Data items
────────────────

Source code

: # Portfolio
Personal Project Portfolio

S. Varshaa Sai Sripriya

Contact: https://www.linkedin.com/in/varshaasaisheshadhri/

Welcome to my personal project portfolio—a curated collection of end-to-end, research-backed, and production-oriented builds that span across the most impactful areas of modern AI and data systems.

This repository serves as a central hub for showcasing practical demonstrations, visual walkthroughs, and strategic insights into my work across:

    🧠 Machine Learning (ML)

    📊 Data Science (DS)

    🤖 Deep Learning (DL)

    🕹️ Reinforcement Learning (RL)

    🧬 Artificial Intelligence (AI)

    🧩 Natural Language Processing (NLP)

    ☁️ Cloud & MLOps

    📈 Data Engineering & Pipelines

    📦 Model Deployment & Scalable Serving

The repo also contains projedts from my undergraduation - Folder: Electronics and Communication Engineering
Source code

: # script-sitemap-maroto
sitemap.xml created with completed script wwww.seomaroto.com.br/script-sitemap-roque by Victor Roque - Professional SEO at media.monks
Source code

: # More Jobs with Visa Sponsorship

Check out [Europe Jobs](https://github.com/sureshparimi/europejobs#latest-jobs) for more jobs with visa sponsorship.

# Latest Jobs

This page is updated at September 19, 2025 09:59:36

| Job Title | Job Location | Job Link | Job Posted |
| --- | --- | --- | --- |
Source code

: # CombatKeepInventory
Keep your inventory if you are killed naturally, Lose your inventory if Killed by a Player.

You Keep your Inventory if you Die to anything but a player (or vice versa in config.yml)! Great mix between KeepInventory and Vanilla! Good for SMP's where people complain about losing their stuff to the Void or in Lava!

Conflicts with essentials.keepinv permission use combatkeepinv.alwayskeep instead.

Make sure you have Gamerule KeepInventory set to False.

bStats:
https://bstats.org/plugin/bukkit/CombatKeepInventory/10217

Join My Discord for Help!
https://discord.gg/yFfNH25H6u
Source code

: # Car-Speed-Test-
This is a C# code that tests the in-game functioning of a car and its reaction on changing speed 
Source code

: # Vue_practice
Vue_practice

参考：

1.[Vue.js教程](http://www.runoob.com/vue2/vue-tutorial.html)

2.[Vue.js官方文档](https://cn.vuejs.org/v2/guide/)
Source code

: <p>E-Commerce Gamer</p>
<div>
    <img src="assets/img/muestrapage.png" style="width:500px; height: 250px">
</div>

────────────────

_WHAT TO DO_.
Beginning with the very first line of the records above, please retype each line through the one that has "Welcome to my", and add nothing.

_EXERCISE RESULT_.
Source code

: # Portfolio
Personal Project Portfolio

S. Varshaa Sai Sripriya

Contact: https://www.linkedin.com/in/varshaasaisheshadhri/

Welcome to my personal project portfolio—a curated collection of end-to-end, research-backed, and production-oriented builds that span across the most impactful areas of modern AI and data systems.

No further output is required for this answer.